Ju, a career diplomat, previously served as a senior secretary for foreign affairs and security to President Park Geun-hye and deputy chief of the National Security Office.

Through the business convention, he added that overseas companies agreed to train and employ Korean youths. So far, 600 applied, of which 110 will be selected and “if this goes well, there will be opportunity to expand this program,” he added.

The 60-strong foundation is scheduled to relocate its headquarters to Jeju Island next July, and Ju, accompanied by his wife, will helm the move, while maintaining a branch in Seoul that will make up around a fifth of his office.

“North Korea’s threat is gravely serious; we cannot leave things this way,” Ju said, adding it is optimal to bring Pyongyang back to dialogue and continue to work with other members of the six-party talks - Washington, Tokyo, Moscow and Beijing - in accordance to the Northeast Asia Peace and Cooperation Initiative.

He pointed out, “Koreans live in all the major neighboring countries, which creates an advantageous environment for unification, and I see that the overseas Korean community has a definite role in the peace and unification of the peninsula.”



Q. What is the most important focus of the foundation?

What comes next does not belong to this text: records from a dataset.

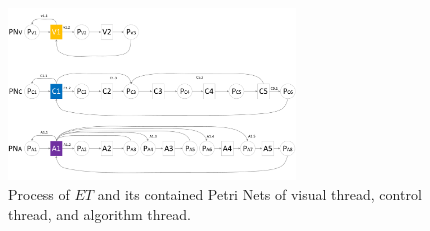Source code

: \documentclass[journal,UTF8]{IEEEtran}
\begin{document}
%
%

\begin{figure}
	\centering
	\includegraphics[width=3in]{fig/ThreadExecution.pdf}
	\caption{ Process of $ET$ and its contained Petri Nets of visual thread, control thread, and algorithm thread.}
	\label{fig:threadExecution}
\end{figure}
\end{document}
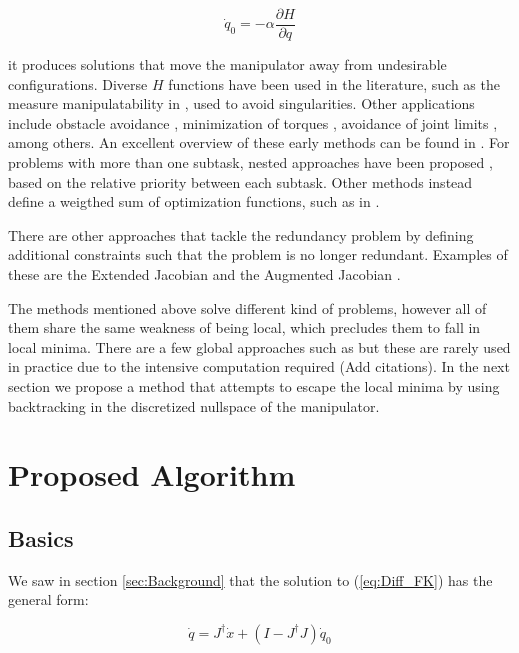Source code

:\documentclass[conference]{IEEEtran}
\newcommand{\J}{\ensuremath{J}}
\newcommand{\Jps}{\ensuremath{J^{\dagger}}}
\newcommand{\dx}{\ensuremath{\dot{x}}}
\newcommand{\dq}{\ensuremath{\dot{q}}}
\newcommand{\q}{\ensuremath{q}}
\begin{document}
\begin{equation}
\dq_{0} = -\alpha \dfrac{\partial H}{\partial \q}
\end{equation}

it produces solutions that move the manipulator away from undesirable configurations. 
Diverse $H$ functions have been used in the literature, such as the measure manipulatability
 in \cite{yoshikawa-ns-1985}, used to avoid singularities. Other applications include obstacle
avoidance \cite{klein-ns-1985}, minimization of torques \cite{hollerbach-ns-1985}, avoidance
of joint limits \cite{liegeois-ns-1977}, among others. An excellent overview of these early
methods can be found in \cite{siciliano-ns-1990}. For problems with more than one subtask,
nested approaches have been proposed \cite{chiaverini-ns-1997}\cite{nakamura-ns-1987}, 
based on the relative priority between each subtask. Other methods instead define a weigthed
sum of optimization functions, such as in \cite{buss-ns-2006}. 

There are other approaches that tackle the redundancy problem by defining additional constraints
 such that the problem is no longer redundant. Examples of these are the Extended Jacobian 
\cite{baillieul-ns-1985} and the Augmented Jacobian \cite{sciavicco-ns-1988}\cite{egeland-ns-1987}. 

The methods mentioned above solve different kind of problems, however all of them share the same 
weakness of being local, which precludes them to fall in local minima. There are a few global 
approaches such as  but these are rarely used in practice due to the intensive computation required
(Add citations). In the next section we propose a method that attempts to escape the local minima by 
using backtracking in the discretized nullspace of the manipulator.

\section{Proposed Algorithm}
\label{sec:ProposedAlgorithm}

\subsection{Basics}
We saw in section \ref{sec:Background} that the solution to (\ref{eq:Diff_FK}) has the general form:

\begin{equation}
\dq = \Jps \dx + (I - \Jps \J)\dq_{0}
\label{eq:IK_GeneralSol_2}
\end{equation}
\end{document}
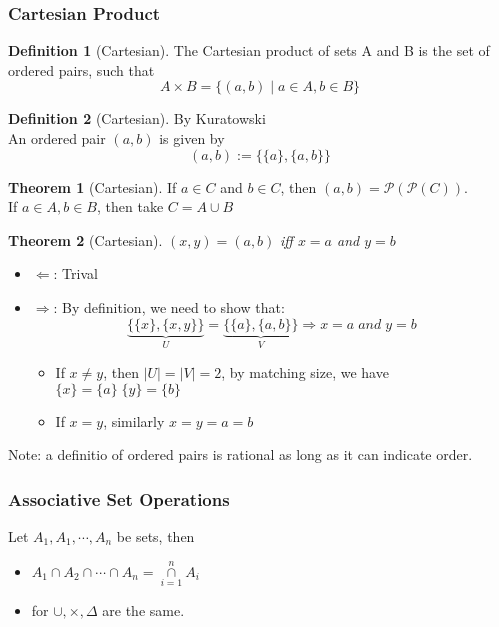 \documentclass{article}
\theoremstyle{definition}
\newtheorem{definition}{Definition}[subsection]
\newtheorem{theorem}{Theorem}
\begin{document}
\subsubsection{Cartesian Product}
\begin{definition}[Cartesian]
    The Cartesian product of sets A and B is the set of ordered pairs, such that
    \begin{equation}
        A \times B = \{ (a,b) \mid a \in A, b \in B \}
    \end{equation}
\end{definition}
\begin{definition}[Cartesian]
    By Kuratowski\\
    An ordered pair $(a,b)$ is given by
    \begin{equation}
        (a,b):=\{ \{a\}, \{a,b\} \}
    \end{equation}
\end{definition}
\begin{theorem}[Cartesian]
    If $a \in C$ and $b \in C$, then $(a,b) = \mathcal{P}(\mathcal{P}(C))$.\\
    If $a \in A, b \in B$, then take $C = A \cup B$
\end{theorem}
\begin{theorem}[Cartesian]
    $(x,y)=(a,b)$ \it{iff} $x=a$ and $y=b$
\end{theorem}
\begin{itemize}
    \item $\Leftarrow$: Trival
    \item $\Rightarrow$: By definition, we need to show that:
       \begin{equation}
           \underbrace{\{\{x\},\{x,y\}\}}_{{}U} = \underbrace{\{\{a\},\{a,b\}\}}_{{}V} \Rightarrow x=a\; and\; y=b
       \end{equation} 
       \begin{itemize}
           \item If $x \neq y$, then $\lvert U \rvert  = \lvert V\rvert = 2$, by matching size, we have $\{x\}=\{a\} \; \{y\}=\{b\}$
           \item If $x=y$, similarly $x=y=a=b$
       \end{itemize}
\end{itemize}
Note: a definitio of ordered pairs is rational as long as it can indicate order.
\subsubsection{Associative Set Operations}
Let $A_1,A_1,\dotsm,A_n$ be sets, then
\begin{itemize}
    \item $A_1 \cap A_2 \cap \dotsm \cap A_n = \mathop{\cap}\limits_{i=1}^{n}A_i$
    \item for $\cup,\times,\Delta$ are the same.
\end{itemize}
\end{document}
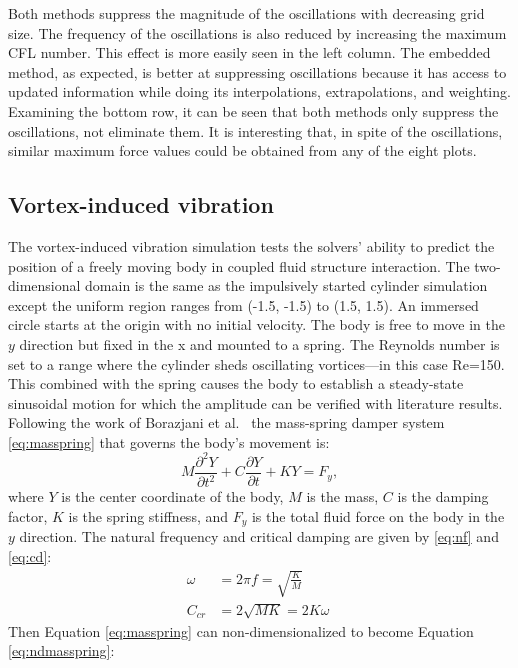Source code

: \documentclass[preprint,12pt]{elsarticle}
\begin{document}
Both methods suppress the magnitude of the oscillations with decreasing grid size. 
The frequency of the oscillations is also reduced by increasing the maximum CFL number. 
This effect is more easily seen in the left column. 
The embedded method, as expected, is better at suppressing oscillations because it has access to updated information while doing its interpolations, extrapolations, and weighting.  
Examining the bottom row, it can be seen that both methods only suppress the oscillations, not eliminate them. 
It is interesting that, in spite of the oscillations, similar maximum force values could be obtained from any of the eight plots. 

\subsection{Vortex-induced vibration}
The vortex-induced vibration simulation tests the solvers' ability to predict the position of a freely moving body in coupled fluid structure interaction. 
The two-dimensional domain is the same as the impulsively started cylinder simulation except the uniform region ranges from (-1.5, -1.5) to (1.5, 1.5). 
An immersed circle starts at the origin with no initial velocity. 
The body is free to move in the $y$ direction but fixed in the x and mounted to a spring. 
The Reynolds number is set to a range where the cylinder sheds oscillating vortices---in this case Re=150. 
This combined with the spring causes the body to establish a steady-state sinusoidal motion for which the amplitude can be verified with literature results. 
Following the work of Borazjani et al.~\cite{borazjani2008curvilinear} the mass-spring damper system \eqref{eq:masspring} that governs the body's movement is:
\begin{equation}
M\frac{\partial^2Y}{\partial t^2}+C\frac{\partial Y}{\partial t}+KY=F_y, \label{eq:masspring}
\end{equation}
where $Y$ is the center coordinate of the body, $M$ is the mass, $C$ is the damping factor, $K$ is the spring stiffness, and $F_y$ is the total fluid force on the body in the $y$ direction. 
The natural frequency and critical damping are given by \eqref{eq:nf} and \eqref{eq:cd}: 
\begin{align}
\omega &=2\pi f =\sqrt{\frac{K}{M}}\label{eq:nf}\\
C_{cr}&=2\sqrt{MK}=2K\omega \; \label{eq:cd}
\end{align}
Then Equation \eqref{eq:masspring} can non-dimensionalized to become Equation \eqref{eq:ndmasspring}:
\end{document}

A.The foundation puts the greatest emphasis on preserving our mother tongue and enabling the next generation to learn the Korean language. Hangul, invented by our King Sejong, is becoming central to linking the Korean overseas community. And preserving our language well, and through that teaching our history and culture, is the most pivotal element to building our identity, so we are working on various ways to support 1,900 Korean schools across the world.

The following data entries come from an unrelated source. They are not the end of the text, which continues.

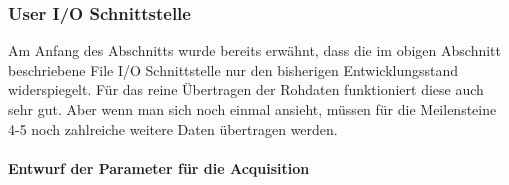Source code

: 
\subsubsection{User I/O Schnittstelle}
Am Anfang des Abschnitts wurde bereits erwähnt, dass die im obigen Abschnitt beschriebene File I/O Schnittstelle nur den bisherigen Entwicklungsstand widerspiegelt. Für das reine Übertragen der Rohdaten funktioniert diese auch sehr gut. Aber wenn man sich noch einmal  ansieht, müssen für die Meilensteine 4-5 noch zahlreiche weitere Daten übertragen werden. 

\paragraph{Entwurf der Parameter für die Acquisition}



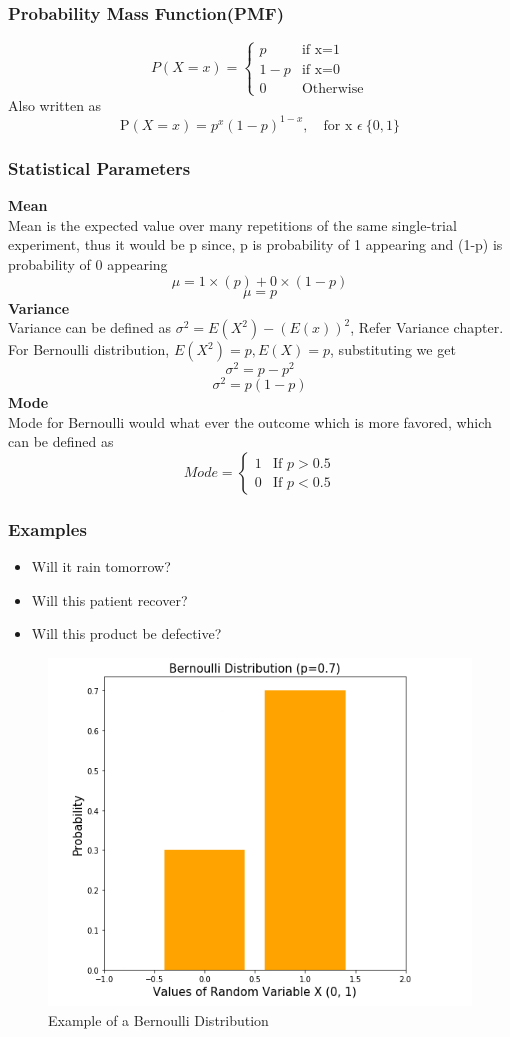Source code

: \documentclass[12pt]{extarticle}
\begin{document}
\subsubsection{Probability Mass Function(PMF)}
$$
P(X=x) = 
\begin{cases}
    p & \text{if x=1} \\
    1-p & \text{if x=0} \\
    0 & \text{Otherwise}
\end{cases}
$$
Also written as 
$$ \mathrm{P}(X=x) = p^x(1-p)^{1-x}, \quad \text{for x }\epsilon \ \{0,1\}$$

\subsubsection{Statistical Parameters}
\textbf{Mean}\\
Mean is the expected value over many repetitions of the same single-trial experiment,
thus it would be p since, p is probability of 1 appearing and (1-p) is probability of 0 appearing
$$\mu = 1 \times (p)+0 \times (1-p)$$
$$\mu = p$$
\textbf{Variance}\\
Variance can be defined as \( \sigma^2 = E(X^2) - (E(x))^2\), Refer Variance chapter. 
For Bernoulli distribution, \(E(X^2) = p, E(X) = p\), substituting we get
$$\sigma^2 = p - p^2$$
$$\sigma^2 = p(1-p)$$
\textbf{Mode}\\
Mode for Bernoulli would what ever the outcome which is more favored, which can be defined as  
$$
Mode = 
\begin{cases}
    1 & \text{If \(p > 0.5 \)}  \\
    0 & \text{If \(p < 0.5\)}
\end{cases}
$$
\subsubsection{Examples}
\begin{itemize}
    \item Will it rain tomorrow?
    \item Will this patient recover?
    \item Will this product be defective?
\end{itemize}

\begin{figure}[H]
    \centering
    \includegraphics[width=0.5\linewidth]{images/bernoulli_example.png}
    \caption{Example of a Bernoulli Distribution}
    \label{fig:enter-label}
\end{figure}
\end{document}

We also have some 600 Korean societies and associations globally that we are supporting, and are also aiding the next generation to become good leaders. The Korean community has become very influential, so while they contribute to the development of the respective countries that they reside in, they also help develop that countries’ relationship with Korea and are developing into a community that can contribute to the global society.

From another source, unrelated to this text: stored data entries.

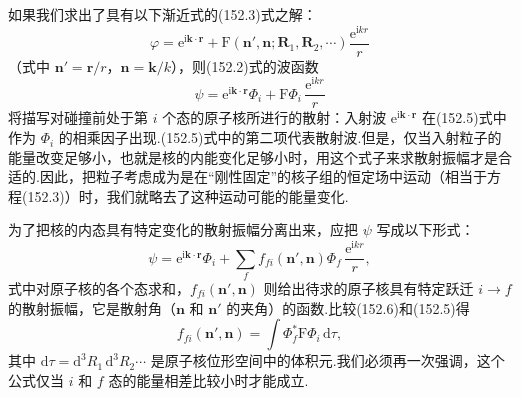 如果我们求出了具有以下渐近式的(152.3)式之解：
\begin{equation}
  \varphi=\mathrm{e}^{\mathrm{i}\boldsymbol{k}\cdot\boldsymbol{r}}
  +\mathrm{F}(\boldsymbol{n}',\boldsymbol{n};\boldsymbol{R}_1,\boldsymbol{R}_2,\cdots)
  \frac{\mathrm{e}^{\mathrm{i}kr}}{r}
\end{equation}
（式中 $\boldsymbol{n}'=\boldsymbol{r}/r$，$\boldsymbol{n}=\boldsymbol{k}/k$），则(152.2)式的波函数
\begin{equation}
  \psi=\mathrm{e}^{\mathrm{i}\boldsymbol{k}\cdot\boldsymbol{r}}\Phi_i
  +\mathrm{F}\Phi_i\,\frac{\mathrm{e}^{\mathrm{i}kr}}{r}
\end{equation}
将描写对碰撞前处于第 $i$ 个态的原子核所进行的散射：入射波 $\mathrm{e}^{\mathrm{i}\boldsymbol{k}\cdot\boldsymbol{r}}$ 在(152.5)式中作为 $\Phi_i$ 的相乘因子出现.(152.5)式中的第二项代表散射波.但是，仅当入射粒子的能量改变足够小，也就是核的内能变化足够小时，用这个式子来求散射振幅才是合适的.因此，把粒子考虑成为是在“刚性固定”的核子组的恒定场中运动（相当于方程(152.3)）时，我们就略去了这种运动可能的能量变化.

为了把核的内态具有特定变化的散射振幅分离出来，应把 $\psi$ 写成以下形式：
\begin{equation}
  \psi=\mathrm{e}^{\mathrm{i}\boldsymbol{k}\cdot\boldsymbol{r}}\Phi_i
  +\sum_ff_{fi}(\boldsymbol{n}',\boldsymbol{n})\Phi_f\,\frac{\mathrm{e}^{\mathrm{i}kr}}{r},
\end{equation}
式中对原子核的各个态求和，$f_{fi}(\boldsymbol{n}',\boldsymbol{n})$ 则给出待求的原子核具有特定跃迁 $i\to f$ 的散射振幅，它是散射角（$\boldsymbol{n}$ 和 $\boldsymbol{n}'$ 的夹角）的函数.比较(152.6)和(152.5)得
\begin{equation}
  f_{fi}(\boldsymbol{n}',\boldsymbol{n})=\int\Phi_f^{*}\mathrm{F}\Phi_i\,\mathrm{d}\tau,
\end{equation}
其中 $\mathrm{d}\tau=\mathrm{d}^3R_1\,\mathrm{d}^3R_2\cdots$ 是原子核位形空间中的体积元.我们必须再一次强调，这个公式仅当 $i$ 和 $f$ 态的能量相差比较小时才能成立.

Is a return to dialogue with North Korea possible right now?

Because it is difficult at this time, we need to make North Korea suffer to the point that it can recognize it cannot continue with its nuclear and missile program anymore… Nobody is trying to bring about a collapse of North Korea, but North Korea itself is bringing about such a crisis itself. What it is doing to be safer, paradoxically, is more likely to bring about such a collapse of its regime.



What can we except from the new UN Security Council resolution on North Korea for its fifth nuclear test?

If the UNSC resolution is 100 percent implemented, the regime cannot continue to exist - it cannot earn money, trade or have any sort of exchange. … While they say that so long as the people in Pyongyang are okay, things will be fine, I am aware that Pyongyang is also undergoing difficult times right now. That is why, while there still is a chance, North Korea needs to take the hand of the international community and return to dialogue.



What is your ultimate vision for the foundation?

Korea is a country contributing to the entire world. So we want to help our Korean communities overseas to become global citizens. Also, our country has achieved economic growth, political democratization and cultural influence, but we have not yet achieved unification. After 60 years of division, we need to put more effort into the peace and unification of the Korean Peninsula and put into use the influence of our overseas Korean community.